[Saved data entries]
>>>

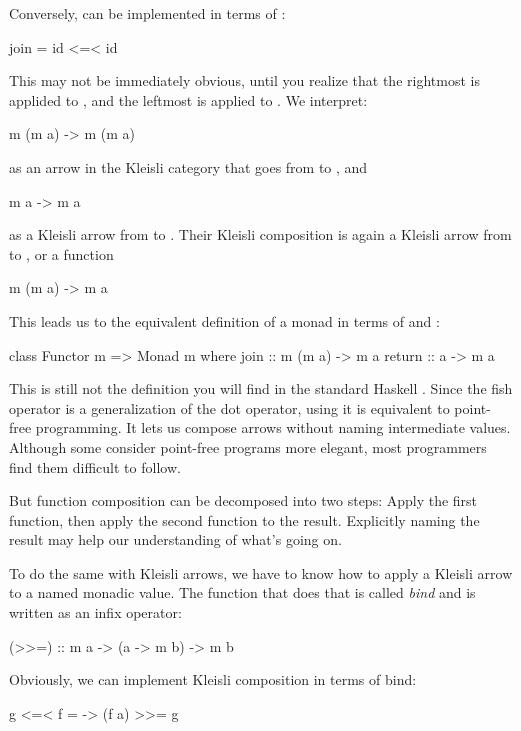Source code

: \documentclass[DaoFP]{subfiles}
\begin{document}
Conversely,  can be implemented in terms of \hask{<=<}:
\begin{haskell}
join = id <=< id
\end{haskell}
This may not be immediately obvious, until you realize that the rightmost  is applided to , and the leftmost is applied to . We interpret:
\begin{haskell}
m (m a) -> m (m a)
\end{haskell}
as an arrow in the Kleisli category that goes from  to , and 
\begin{haskell}
m a -> m a
\end{haskell}
as a Kleisli arrow from  to . Their Kleisli composition is again a Kleisli arrow from  to , or a function 
\begin{haskell}
m (m a) -> m a
\end{haskell}

This leads us to the equivalent definition of a monad in terms of  and :
\begin{haskell}
class Functor m => Monad m where
  join :: m (m a) -> m a
  return :: a -> m a
\end{haskell}

This is still not the definition you will find in the standard Haskell . Since the fish operator is a generalization of the dot operator, using it is equivalent to point-free programming. It lets us compose arrows without naming intermediate values. Although some consider point-free programs more elegant, most programmers find them difficult to follow. 

But function composition can be decomposed into two steps: Apply the first function, then apply the second function to the result. Explicitly naming the result may help our understanding of what's going on.

To do the same with Kleisli arrows, we have to know how to apply a Kleisli arrow to a named monadic value. The function that does that is called \emph{bind} and is written as an infix operator:
\begin{haskell}
(>>=) :: m a -> (a -> m b) -> m b
\end{haskell}
Obviously, we can implement Kleisli composition in terms of bind:

\begin{haskell}
g <=< f = \a -> (f a) >>= g
\end{haskell}
\end{document}
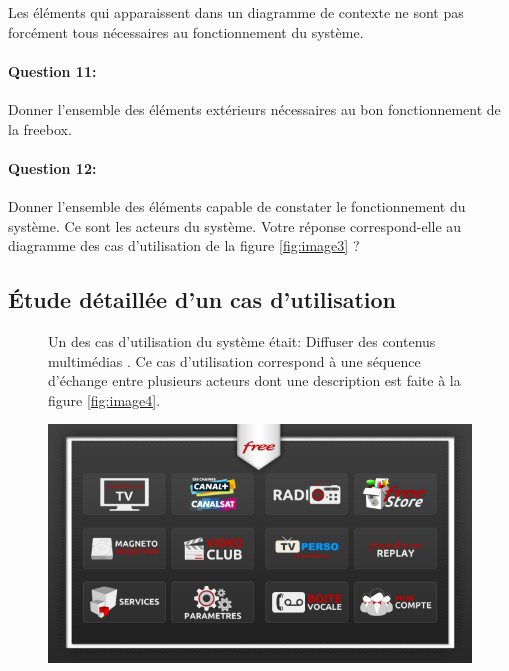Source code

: Les éléments qui apparaissent dans un diagramme de contexte ne sont pas forcément tous nécessaires au fonctionnement du système.

\paragraph{Question 11:} Donner l'ensemble des éléments extérieurs nécessaires au bon fonctionnement de la freebox.

\paragraph{Question 12:} Donner l'ensemble des éléments capable de \og constater \fg le fonctionnement du système. Ce sont les acteurs du système. Votre réponse correspond-elle au diagramme des cas d'utilisation de la figure \ref{fig:image3} ?

\subsection{Étude détaillée d'un cas d'utilisation}

\begin{figure}[!h]
\begin{minipage}{0.58\linewidth}
Un des cas d'utilisation du système était: \og Diffuser des contenus multimédias \fg. Ce cas d'utilisation correspond à une séquence d'échange entre plusieurs acteurs dont une description est faite à la figure \ref{fig:image4}.
\end{minipage}
\hfill
\begin{minipage}{0.4\linewidth}
\includegraphics[width=0.8\linewidth]{img/menu}
\end{minipage}
\end{figure}

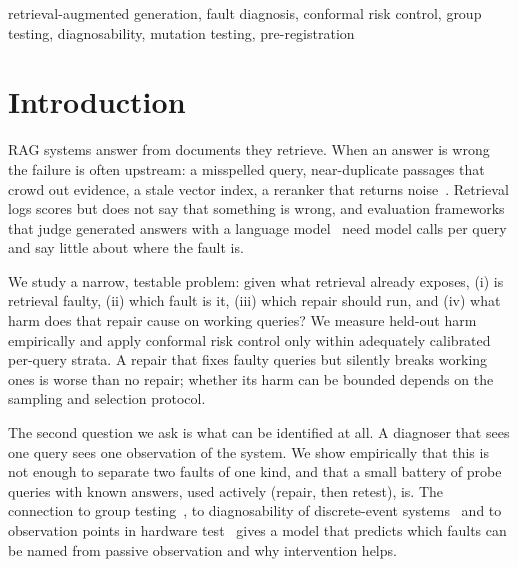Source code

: \documentclass[conference]{IEEEtran}
\begin{document}
\begin{abstract}
injected faults at AUROC 0.977, against 0.734 for an existing system's retrieval features. All analyses were pre-registered with code hashes, and every failure is reported.
\end{abstract}

\begin{IEEEkeywords}
retrieval-augmented generation, fault diagnosis, conformal risk control, group testing, diagnosability, mutation testing, pre-registration
\end{IEEEkeywords}

\section{Introduction}
RAG systems answer from documents they retrieve. When an answer is wrong the failure is often upstream: a misspelled query, near-duplicate passages that crowd out evidence, a stale vector index, a reranker that returns noise~\cite{barnett2024seven}. Retrieval logs scores but does not say that something is wrong, and evaluation frameworks that judge generated answers with a language model~\cite{es2023ragas,saadfalcon2024ares} need model calls per query and say little about where the fault is.

We study a narrow, testable problem: given what retrieval already exposes, (i) is retrieval faulty, (ii) which fault is it, (iii) which repair should run, and (iv) what harm does that repair cause on working queries? We measure held-out harm empirically and apply conformal risk control only within adequately calibrated per-query strata. A repair that fixes faulty queries but silently breaks working ones is worse than no repair; whether its harm can be bounded depends on the sampling and selection protocol.

The second question we ask is what can be identified at all. A diagnoser that sees one query sees one observation of the system. We show empirically that this is not enough to separate two faults of one kind, and that a small battery of probe queries with known answers, used actively (repair, then retest), is. The connection to group testing~\cite{dorfman1943,du2000group}, to diagnosability of discrete-event systems~\cite{sampath1995diagnosability} and to observation points in hardware test~\cite{bushnell2000essentials} gives a model that predicts which faults can be named from passive observation and why intervention helps.
\end{document}
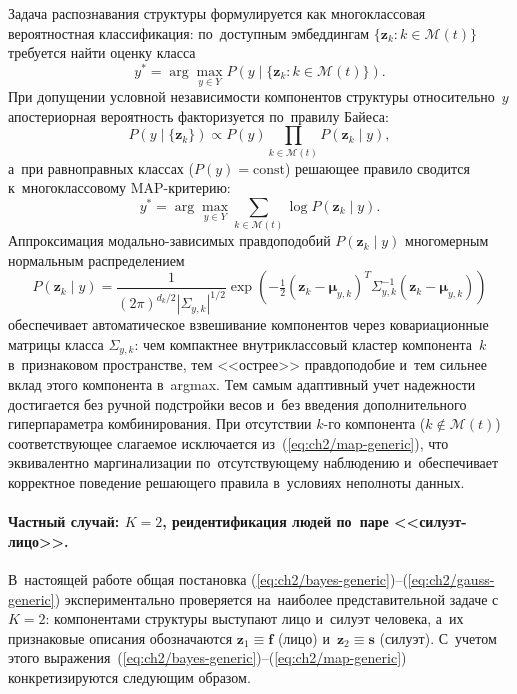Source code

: Задача распознавания структуры формулируется как многоклассовая
вероятностная классификация: по~доступным эмбеддингам
$\{\mathbf{z}_k\colon k\in\mathcal{M}(t)\}$ требуется найти
оценку класса
\begin{equation}\label{eq:ch2/bayes-generic}
    y^{*}=\arg\max_{y\in Y}P\!\left(y\mid\{\mathbf{z}_k\colon k\in\mathcal{M}(t)\}\right).
\end{equation}
При допущении условной независимости компонентов структуры
относительно~$y$ апостериорная вероятность факторизуется
по~правилу Байеса:
\begin{equation}\label{eq:ch2/bayes-factor-generic}
    P\!\left(y\mid\{\mathbf{z}_k\}\right)\propto P(y)\prod_{k\in\mathcal{M}(t)}P(\mathbf{z}_k\mid y),
\end{equation}
а~при равноправных классах ($P(y)=\mathrm{const}$) решающее
правило сводится к~многоклассовому MAP-критерию:
\begin{equation}\label{eq:ch2/map-generic}
    y^{*}=\arg\max_{y\in Y}\sum_{k\in\mathcal{M}(t)}\log P(\mathbf{z}_k\mid y).
\end{equation}
Аппроксимация модально-зависимых правдоподобий
$P(\mathbf{z}_k\mid y)$ многомерным нормальным распределением
\begin{equation}\label{eq:ch2/gauss-generic}
    P(\mathbf{z}_k\mid y)=
    \frac{1}{(2\pi)^{d_k/2}|\Sigma_{y,k}|^{1/2}}
    \exp\!\left(-\tfrac{1}{2}(\mathbf{z}_k-\boldsymbol{\mu}_{y,k})^{T}\Sigma_{y,k}^{-1}(\mathbf{z}_k-\boldsymbol{\mu}_{y,k})\right)
\end{equation}
обеспечивает автоматическое взвешивание компонентов через
ковариационные матрицы класса $\Sigma_{y,k}$: чем компактнее
внутриклассовый кластер компонента~$k$ в~признаковом пространстве,
тем <<острее>> правдоподобие и~тем сильнее вклад этого компонента
в~argmax. Тем самым адаптивный учет надежности достигается без
ручной подстройки весов и~без введения дополнительного гиперпараметра
комбинирования. При отсутствии $k$-го компонента
($k\notin\mathcal{M}(t)$) соответствующее слагаемое исключается
из~(\ref{eq:ch2/map-generic}), что эквивалентно маргинализации
по~отсутствующему наблюдению и~обеспечивает корректное поведение
решающего правила в~условиях неполноты данных.

\paragraph{Частный случай: $K=2$, реидентификация людей по~паре <<силуэт-лицо>>.}
В~настоящей работе общая постановка
(\ref{eq:ch2/bayes-generic})--(\ref{eq:ch2/gauss-generic})
экспериментально проверяется на~наиболее представительной задаче
с~$K=2$: компонентами структуры выступают лицо и~силуэт человека,
а~их признаковые описания обозначаются $\mathbf{z}_1\equiv\mathbf{f}$
(лицо) и~$\mathbf{z}_2\equiv\mathbf{s}$ (силуэт). С~учетом этого
выражения~(\ref{eq:ch2/bayes-generic})--(\ref{eq:ch2/map-generic})
конкретизируются следующим образом.

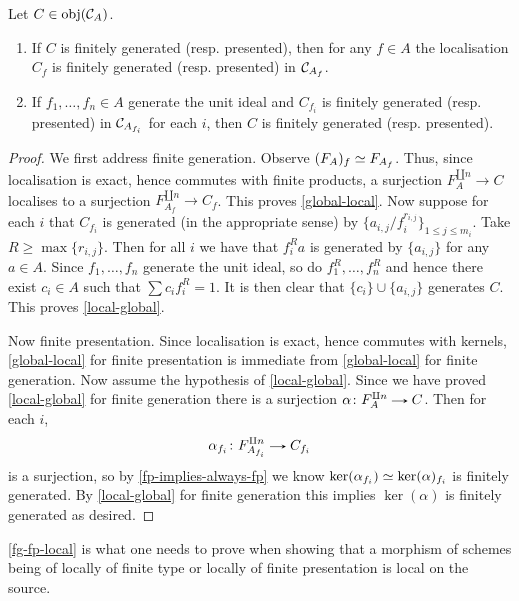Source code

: \begin{proposition}
  \label{fg-fp-local}
  Let $C \in \operatorname{obj}(\mathcal{C}_A)$.
  \begin{enumerate}
  \item \label{global-local} If $C$ is finitely generated
    (resp. presented), then for any $f \in A$ the localisation $C_f$
    is finitely generated (resp. presented) in $\mathcal{C}_{A_f}$.
  \item \label{local-global} If $f_1,\ldots,f_n \in A$ generate the
    unit ideal and $C_{f_i}$ is finitely generated (resp. presented)
    in $\mathcal{C}_{A_{f_i}}$ for each $i$, then $C$ is finitely generated
    (resp. presented).
  \end{enumerate}
\end{proposition}

\begin{proof}
  We first address finite generation. Observe $(F_A)_f \simeq F_{A_f}$.
  Thus, since localisation is exact, hence commutes with finite
  products, a surjection $F_A^{\amalg n} \to C$ localises to a
  surjection $F_{A_f}^{\amalg n} \to C_f$. This proves
  \eqref{global-local}. Now suppose for each $i$ that $C_{f_i}$ is
  generated (in the appropriate sense) by
  $\{a_{i,j}/f_i^{r_{i,j}}\}_{1 \le j \le m_i}$.  Take
  $R \ge \max\{r_{i,j}\}$. Then for all $i$ we have that $f_i^Ra$ is
  generated by $\{a_{i,j}\}$ for any $a \in A$. Since $f_1,\ldots,f_n$
  generate the unit ideal, so do $f_1^R,\ldots,f_n^R$ and hence there
  exist $c_i \in A$ such that $\sum c_if_i^R = 1$. It is then clear
  that $\{c_i\} \cup \{a_{i,j}\}$ generates $C$. This proves
  \eqref{local-global}.

  Now finite presentation. Since localisation is exact, hence commutes
  with kernels, \eqref{global-local} for finite presentation is
  immediate from \eqref{global-local} for finite generation. Now
  assume the hypothesis of \eqref{local-global}. Since we have proved
  \eqref{local-global} for finite generation there is a surjection
  $\alpha \c F_A^{\amalg n} \to C$. Then for each $i$,
  \[
  \alpha_{f_i} \c F_{A_{f_i}}^{\amalg n} \to C_{f_i}
  \]
  is a surjection, so by \eqref{fp-implies-always-fp} we know
  $\ker(\alpha_{f_i}) \simeq \ker(\alpha)_{f_i}$ is finitely
  generated. By \eqref{local-global} for finite generation this
  implies $\ker(\alpha)$ is finitely generated as desired.
\end{proof}

\begin{remark}
  \eqref{fg-fp-local} is what one needs to prove when showing that a
  morphism of schemes being of locally of finite type or locally of
  finite presentation is local on the source.
\end{remark}

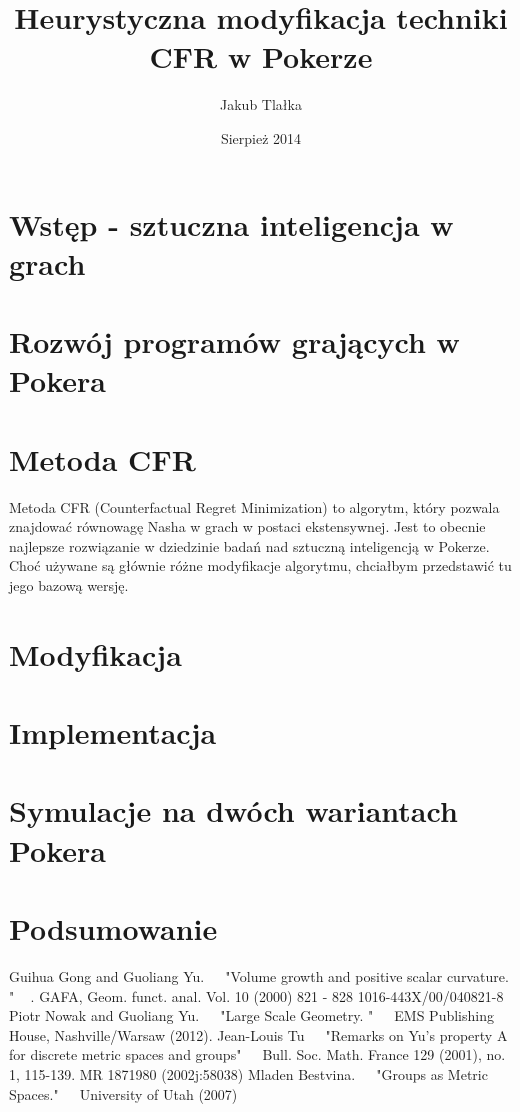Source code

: \documentclass[licencjacka]{pracamgr}
\author{Jakub Tlałka}
\title{Heurystyczna modyfikacja techniki CFR w Pokerze}
\date{Sierpież 2014}
\begin{document}
\maketitle

\begin{abstract}
\end{abstract}

\tableofcontents

\chapter{Wstęp - sztuczna inteligencja w grach}

\chapter{Rozwój programów grających w Pokera}

\chapter{Metoda CFR}

Metoda CFR (Counterfactual Regret Minimization) to algorytm, który pozwala znajdować równowagę Nasha
w grach w postaci ekstensywnej. Jest to obecnie najlepsze rozwiązanie w dziedzinie badań nad
sztuczną inteligencją w Pokerze. Choć używane są głównie różne modyfikacje algorytmu, chciałbym
przedstawić tu jego bazową wersję.

\chapter{Modyfikacja}

\chapter{Implementacja}

\chapter{Symulacje na dwóch wariantach Pokera}

\chapter{Podsumowanie}


\begin{thebibliography}{99}
 Guihua Gong and Guoliang Yu. $\;\;\;$ "Volume growth and positive scalar curvature. " $\;\;\;$. GAFA, Geom. funct. anal.
Vol. 10 (2000) 821 - 828 1016-443X/00/040821-8
 Piotr Nowak and Guoliang Yu. $\;\;\;$ "Large Scale Geometry. " $\;\;\;$ EMS Publishing House, Nashville/Warsaw (2012).
 Jean-Louis Tu $\;\;\;$ "Remarks on Yu's property A for discrete metric spaces and groups" $\;\;\;$ Bull. Soc. Math. France 129 (2001), no. 1, 115-139. MR 1871980 (2002j:58038)
 Mladen Bestvina. $\;\;\;$ "Groups as Metric Spaces." $\;\;\;$ University of Utah (2007)
\end{thebibliography}
\end{document}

<<<

» **EXERCISE DETAILS**
All lines above that include the word "силуэт" must be copied into the answer.

» **REPLY**
\paragraph{Частный случай: $K=2$, реидентификация людей по~паре <<силуэт-лицо>>.}
с~$K=2$: компонентами структуры выступают лицо и~силуэт человека,
(лицо) и~$\mathbf{z}_2\equiv\mathbf{s}$ (силуэт). С~учетом этого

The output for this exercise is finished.